MATERIAL FOR THIS EXERCISE:
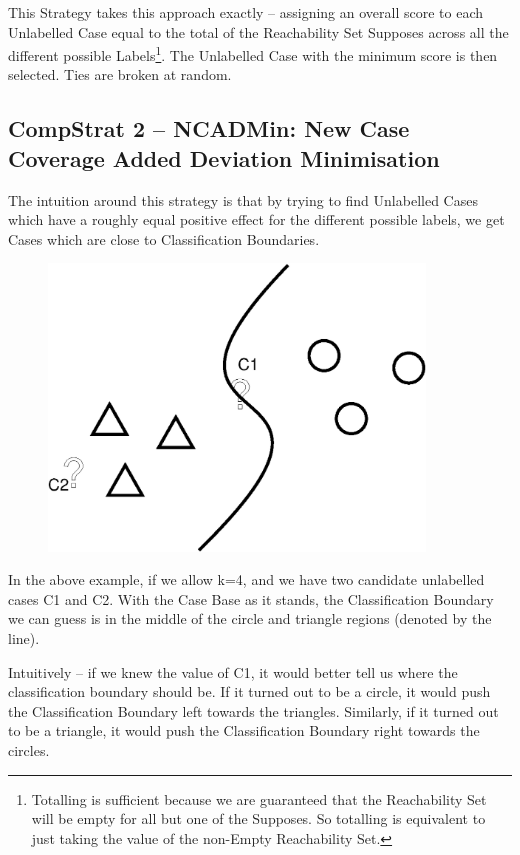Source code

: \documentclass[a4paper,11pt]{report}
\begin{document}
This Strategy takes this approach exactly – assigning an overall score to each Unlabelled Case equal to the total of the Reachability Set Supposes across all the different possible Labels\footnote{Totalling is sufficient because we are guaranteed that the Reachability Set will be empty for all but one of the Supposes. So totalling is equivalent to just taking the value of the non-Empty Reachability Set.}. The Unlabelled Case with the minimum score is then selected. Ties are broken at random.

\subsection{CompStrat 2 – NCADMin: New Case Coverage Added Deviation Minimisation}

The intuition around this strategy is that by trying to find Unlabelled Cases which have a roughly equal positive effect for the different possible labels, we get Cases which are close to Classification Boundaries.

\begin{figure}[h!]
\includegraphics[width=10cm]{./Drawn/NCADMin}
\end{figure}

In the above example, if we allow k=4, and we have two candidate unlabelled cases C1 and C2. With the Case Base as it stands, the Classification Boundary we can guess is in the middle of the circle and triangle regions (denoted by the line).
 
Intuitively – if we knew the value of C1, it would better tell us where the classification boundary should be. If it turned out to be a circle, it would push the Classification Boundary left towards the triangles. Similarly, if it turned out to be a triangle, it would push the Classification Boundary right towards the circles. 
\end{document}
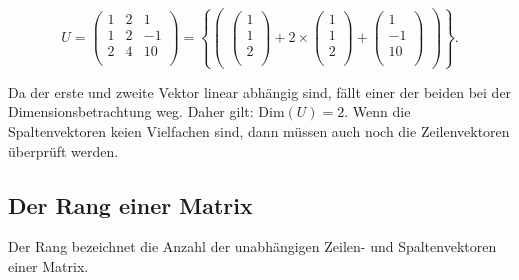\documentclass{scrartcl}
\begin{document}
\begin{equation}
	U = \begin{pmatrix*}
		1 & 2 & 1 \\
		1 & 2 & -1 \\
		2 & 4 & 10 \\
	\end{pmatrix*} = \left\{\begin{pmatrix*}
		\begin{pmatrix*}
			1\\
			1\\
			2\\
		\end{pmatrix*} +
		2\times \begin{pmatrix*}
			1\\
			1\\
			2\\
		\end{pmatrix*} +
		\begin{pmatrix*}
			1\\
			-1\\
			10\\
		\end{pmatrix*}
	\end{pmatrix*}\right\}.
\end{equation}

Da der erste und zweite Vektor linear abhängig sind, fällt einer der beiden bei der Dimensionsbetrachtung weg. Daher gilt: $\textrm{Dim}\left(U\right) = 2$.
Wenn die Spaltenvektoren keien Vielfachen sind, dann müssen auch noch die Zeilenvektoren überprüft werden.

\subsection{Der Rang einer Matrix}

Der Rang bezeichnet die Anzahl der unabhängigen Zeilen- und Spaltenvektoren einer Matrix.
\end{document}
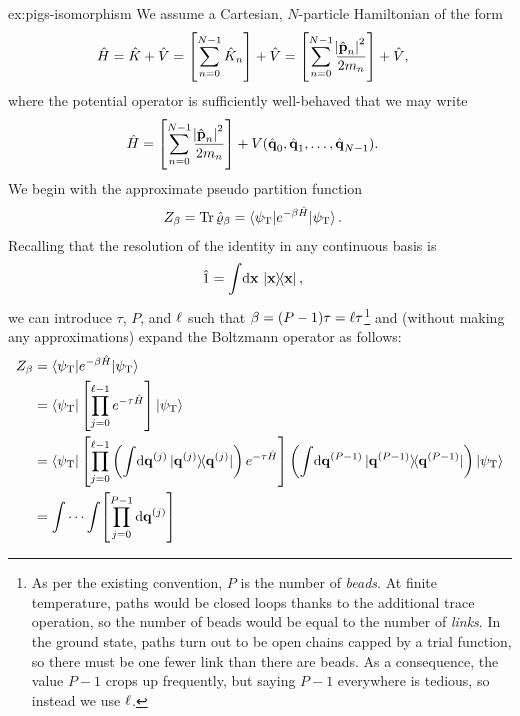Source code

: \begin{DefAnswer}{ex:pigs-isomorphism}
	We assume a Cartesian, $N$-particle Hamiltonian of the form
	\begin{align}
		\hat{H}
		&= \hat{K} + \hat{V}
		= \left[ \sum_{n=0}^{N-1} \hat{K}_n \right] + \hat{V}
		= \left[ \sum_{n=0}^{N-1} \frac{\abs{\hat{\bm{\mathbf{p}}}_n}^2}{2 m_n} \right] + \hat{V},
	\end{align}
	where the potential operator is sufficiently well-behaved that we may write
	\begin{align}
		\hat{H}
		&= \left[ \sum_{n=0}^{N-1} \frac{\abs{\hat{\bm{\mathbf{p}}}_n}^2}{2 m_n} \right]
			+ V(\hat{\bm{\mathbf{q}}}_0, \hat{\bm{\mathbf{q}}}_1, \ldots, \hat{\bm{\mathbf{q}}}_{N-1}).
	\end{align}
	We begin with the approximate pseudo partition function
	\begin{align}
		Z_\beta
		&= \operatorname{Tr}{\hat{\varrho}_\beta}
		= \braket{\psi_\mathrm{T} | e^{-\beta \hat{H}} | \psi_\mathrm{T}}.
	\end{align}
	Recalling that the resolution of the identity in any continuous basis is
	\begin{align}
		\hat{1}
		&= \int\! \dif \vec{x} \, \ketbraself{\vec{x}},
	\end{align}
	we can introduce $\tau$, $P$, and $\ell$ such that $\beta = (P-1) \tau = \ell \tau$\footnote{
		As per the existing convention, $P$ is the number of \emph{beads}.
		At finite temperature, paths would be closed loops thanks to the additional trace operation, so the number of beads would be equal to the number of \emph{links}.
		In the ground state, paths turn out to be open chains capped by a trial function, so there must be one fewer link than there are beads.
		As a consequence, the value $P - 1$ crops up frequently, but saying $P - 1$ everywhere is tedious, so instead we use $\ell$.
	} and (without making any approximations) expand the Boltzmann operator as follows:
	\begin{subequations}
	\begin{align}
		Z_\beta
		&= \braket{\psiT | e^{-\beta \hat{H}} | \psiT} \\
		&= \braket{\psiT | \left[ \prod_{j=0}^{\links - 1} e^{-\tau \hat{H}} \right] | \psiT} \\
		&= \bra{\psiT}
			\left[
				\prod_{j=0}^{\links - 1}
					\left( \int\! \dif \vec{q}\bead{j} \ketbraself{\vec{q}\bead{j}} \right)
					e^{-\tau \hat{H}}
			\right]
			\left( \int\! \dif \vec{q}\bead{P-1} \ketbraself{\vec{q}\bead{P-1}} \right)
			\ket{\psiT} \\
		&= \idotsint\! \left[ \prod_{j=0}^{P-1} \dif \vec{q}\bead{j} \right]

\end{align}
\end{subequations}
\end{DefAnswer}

TASK ITEM:
Every line in the data that holds "ketbraself" should be copied out.

RESULT OF THE TASK:
		&= \int\! \dif \vec{x} \, \ketbraself{\vec{x}},
					\left( \int\! \dif \vec{q}\bead{j} \ketbraself{\vec{q}\bead{j}} \right)
			\left( \int\! \dif \vec{q}\bead{P-1} \ketbraself{\vec{q}\bead{P-1}} \right)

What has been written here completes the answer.